▶ **Task objective**
Below are records to transcribe exactly, without their pictures.

▶ **Entries shown**
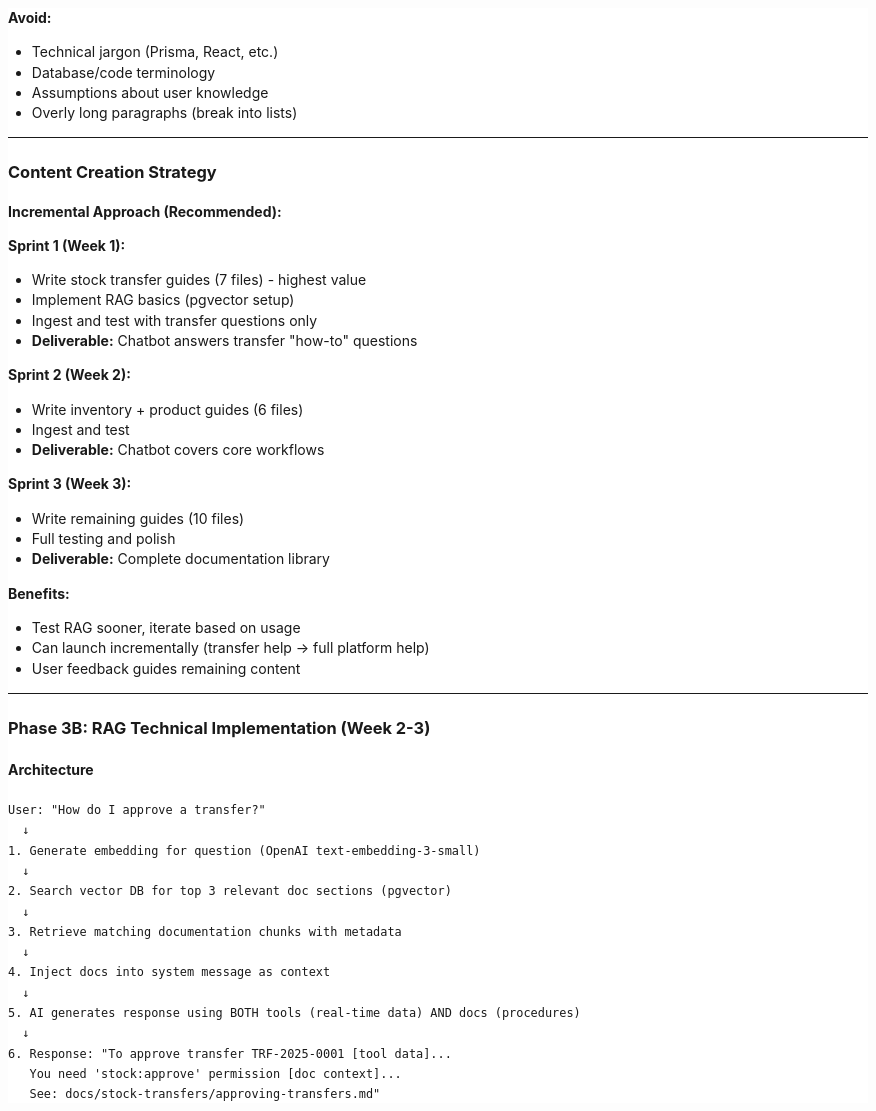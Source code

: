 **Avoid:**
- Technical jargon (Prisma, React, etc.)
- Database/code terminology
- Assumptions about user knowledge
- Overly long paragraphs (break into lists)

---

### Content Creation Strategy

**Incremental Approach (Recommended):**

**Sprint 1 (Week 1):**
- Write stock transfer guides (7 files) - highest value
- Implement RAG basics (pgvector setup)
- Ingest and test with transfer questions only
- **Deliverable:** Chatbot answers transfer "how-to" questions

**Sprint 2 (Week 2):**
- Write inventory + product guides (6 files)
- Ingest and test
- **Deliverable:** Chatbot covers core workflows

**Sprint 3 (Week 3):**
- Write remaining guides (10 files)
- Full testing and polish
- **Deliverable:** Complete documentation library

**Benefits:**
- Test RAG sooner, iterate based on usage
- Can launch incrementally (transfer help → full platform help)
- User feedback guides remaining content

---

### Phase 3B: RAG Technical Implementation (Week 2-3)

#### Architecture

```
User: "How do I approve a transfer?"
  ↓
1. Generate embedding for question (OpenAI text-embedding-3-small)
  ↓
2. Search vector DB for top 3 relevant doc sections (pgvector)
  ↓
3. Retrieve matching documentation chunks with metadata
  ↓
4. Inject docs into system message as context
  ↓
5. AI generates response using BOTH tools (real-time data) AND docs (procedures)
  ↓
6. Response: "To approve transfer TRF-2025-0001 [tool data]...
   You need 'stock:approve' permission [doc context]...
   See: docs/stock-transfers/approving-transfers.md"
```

▶ **Exercise solution**
Source code

: **Avoid:**
- Technical jargon (Prisma, React, etc.)
- Database/code terminology
- Assumptions about user knowledge
- Overly long paragraphs (break into lists)

---

### Content Creation Strategy

**Incremental Approach (Recommended):**

**Sprint 1 (Week 1):**
- Write stock transfer guides (7 files) - highest value
- Implement RAG basics (pgvector setup)
- Ingest and test with transfer questions only
- **Deliverable:** Chatbot answers transfer "how-to" questions

**Sprint 2 (Week 2):**
- Write inventory + product guides (6 files)
- Ingest and test
- **Deliverable:** Chatbot covers core workflows

**Sprint 3 (Week 3):**
- Write remaining guides (10 files)
- Full testing and polish
- **Deliverable:** Complete documentation library

**Benefits:**
- Test RAG sooner, iterate based on usage
- Can launch incrementally (transfer help → full platform help)
- User feedback guides remaining content

---

### Phase 3B: RAG Technical Implementation (Week 2-3)

#### Architecture

```
User: "How do I approve a transfer?"
  ↓
1. Generate embedding for question (OpenAI text-embedding-3-small)
  ↓
2. Search vector DB for top 3 relevant doc sections (pgvector)
  ↓
3. Retrieve matching documentation chunks with metadata
  ↓
4. Inject docs into system message as context
  ↓
5. AI generates response using BOTH tools (real-time data) AND docs (procedures)
  ↓
6. Response: "To approve transfer TRF-2025-0001 [tool data]...
   You need 'stock:approve' permission [doc context]...
   See: docs/stock-transfers/approving-transfers.md"
```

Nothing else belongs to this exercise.